屋内のため、維持管理も比較的簡単であり、天候に左右されずにお参りができることが大きなメリットといえるでしょう。
デメリットは「お墓らしさ」が希薄なこと
納骨堂は昔から存在していたとはいえ、一般的には「お墓に入る前の一時的に保管するための場所」という考え方がまだ根強く残っています。
実際にそのような使い方をしている人も少なくありません。
そのため、ロッカー式納骨堂を正式に供養する場所として、家族や親族の中で意見がわかれてしまうこともあるでしょう。
安価なロッカー式納骨堂の場合、ロッカーがずらりと並んでいるだけということもあるため、その前で手を合わせても供養をした実感が感じられない、と思うかもしれません。
少し費用は高くなりますが、個別のスペースが用意されている納骨堂を選ぶことも可能です。
しかし、遺骨を出すことができない、できたとしても追加で費用がかかるなどといったこともあるため、事前によく確認して選ぶ必要があります。
ロッカー式納骨堂の現状
ロッカー式納骨堂は近年人気が高まっていますが、一番の理由は「人々のお墓への考え方や求める価値観が変わってきた」という部分でしょう。
人気が高まって来ていることでの変化や、その理由について紹介していきます。
ロッカー式納骨堂は全国各地で増加中
ロッカー式納骨堂に限らず、機械式や仏壇式などの納骨堂が全体的に人気が高まって来ているため、各地で納骨堂が増加しているのが現状です。

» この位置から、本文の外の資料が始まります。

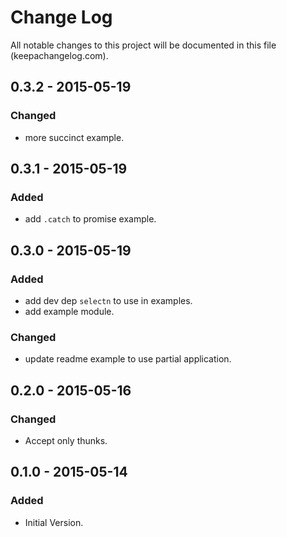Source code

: # Change Log
All notable changes to this project will be documented in this file (keepachangelog.com).

## 0.3.2 - 2015-05-19
### Changed
- more succinct example.

## 0.3.1 - 2015-05-19
### Added
- add `.catch` to promise example.

## 0.3.0 - 2015-05-19
### Added
- add dev dep `selectn` to use in examples.
- add example module.

### Changed
- update readme example to use partial application.

## 0.2.0 - 2015-05-16
### Changed
- Accept only thunks.

## 0.1.0 - 2015-05-14
### Added
- Initial Version.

その反面、従来の野外の墓地にあったような一般墓は減少傾向にあるため、時代の主流が一般墓から納骨堂に変わりつつあると見ている人もいます。
ロッカー式納骨堂の場所は「利便性」が重視される
納骨堂が増えてきていることや、墓じまいなどの理由で納骨堂にうつる人が一定数いることなどが重なり、納骨堂の間でも価格や機能などの競争が発生しています。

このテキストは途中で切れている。